Footwear causes about 24% of industrial slip and fall injuries.


 

Slips, trips and falls are common in every workplace and are the second-leading cause of lost-worktime injuries.


Wearing the right type of shoes can make a big difference in reducing injuries. Slip-resistant footwear is a tool and wearing the appropriate shoes can make an employee’s job safer and easier.


Slips happen when there isn’t enough friction or traction between a person’s feet and the surface they are walking on. Challenges can range from office workers wearing smooth-soled shoes into production areas, to selecting the wrong style of safety footwear, to wearing shoes beyond their life cycle to the point that minimal tread is left.


Consider these when choosing slip-resistant shoes:


  • Know the environment: When selecting footwear, it is important to know what is making a floor slippery. Shoes designed to be slip-resistant in wet, outdoor conditions may not be effective on a floor coated with oily overspray or chemicals.
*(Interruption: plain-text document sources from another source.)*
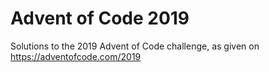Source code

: # Advent of Code 2019

Solutions to the 2019 Advent of Code challenge, as given on https://adventofcode.com/2019
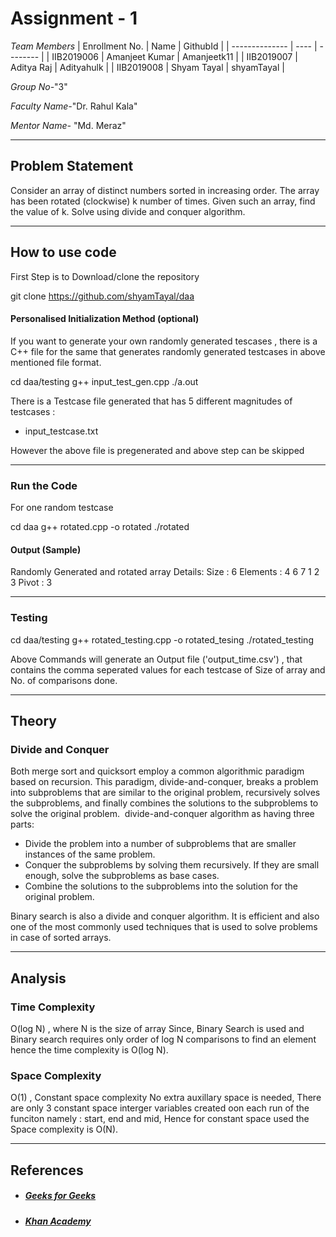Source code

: # Assignment - 1

*Team Members*
|   Enrollment No.  |   Name   | GithubId |
|   --------------  |   ----   | -------- |
|    IIB2019006  |   Amanjeet Kumar | Amanjeetk11 |
|    IIB2019007  |   Aditya Raj | Adityahulk |
|    IIB2019008  |   Shyam Tayal | shyamTayal |


*Group No-*"3"

*Faculty Name-*"Dr. Rahul Kala"

*Mentor Name-* "Md. Meraz"

---
## Problem Statement
Consider an array of distinct numbers sorted in increasing order. The array has been rotated (clockwise) k number of times. Given such an array, find the value of k. Solve using divide and conquer algorithm.

---
## How to use code
First Step is to Download/clone the repository

git clone https://github.com/shyamTayal/daa

#### Personalised Initialization Method (optional)
If you want to generate your own randomly generated tescases , there is a C++ file for the same that generates randomly generated testcases in above mentioned file format.

cd daa/testing
g++ input_test_gen.cpp
./a.out         

There is a Testcase file generated that has 5 different magnitudes of testcases :
 - input_testcase.txt

However the above file is pregenerated and above step can be skipped

---
### Run the Code
For one random testcase

cd daa
g++ rotated.cpp -o rotated
./rotated

#### Output (Sample)

Randomly Generated and rotated array Details:
Size : 6
Elements : 4 6 7 1 2 3
Pivot :
3

---
### Testing

cd daa/testing
g++ rotated_testing.cpp -o rotated_tesing
./rotated_testing

Above Commands will generate an Output file ('output_time.csv') , that contains the comma seperated values for each testcase of Size of array and No. of comparisons done.

---
## Theory
### Divide and Conquer
Both merge sort and quicksort employ a common algorithmic paradigm based on recursion. This paradigm, divide-and-conquer, breaks a problem into subproblems that are similar to the original problem, recursively solves the subproblems, and finally combines the solutions to the subproblems to solve the original problem. 
divide-and-conquer algorithm as having three parts:
- Divide the problem into a number of subproblems that are smaller instances of the same problem.
- Conquer the subproblems by solving them recursively. If they are small enough, solve the subproblems as base cases.
- Combine the solutions to the subproblems into the solution for the original problem.

Binary search is also a divide and conquer algorithm. It is efficient and also one of the most commonly used techniques that is used to solve problems in case of sorted arrays.

---
## Analysis
### Time Complexity
O(log N) , where N is the size of array
Since, Binary Search is used and Binary search requires only order of log N comparisons to find an element hence the time complexity is O(log N).

### Space Complexity
O(1) , Constant space complexity
No extra auxillary space is needed, There are only 3 constant space interger variables created oon each run of the funciton namely : start, end and mid, Hence for constant space used the Space complexity is O(N).

---
## References
- ##### [Geeks for Geeks](https://www.geeksforgeeks.org/divide-and-conquer/)
- ##### [Khan Academy](https://www.geeksforgeeks.org/binary-search/)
Likewise, shoes designed for hospital or restaurant workers dealing with water or food-based oils may quickly degrade in industrial cutting oils

  • Know what’s available: The slip-resistant footwear market has grown significantly over the past decade. Footwear is now available for many different work environments. Ask safety footwear manufacturers and suppliers for recommendations that match your specific needs. They will likely offer to test the footwear to demonstrate how it will work in a given environment

  • Conduct a risk assessment to identify slip, trip and fall hazards. This involves evaluating every walking surface in and around your facility to determine hazardous and dangerous conditions. Slips, trips and falls can occur in any area of your facility and can injure any employee

  • Bring a camera to take photographs: Begin in the parking lot, assess entrance doors, mats and floors then inspect every area in and around the facility, corner to corner. Include stairs, elevators, offices, restrooms, break rooms, walking paths, kitchens, production floors, etc.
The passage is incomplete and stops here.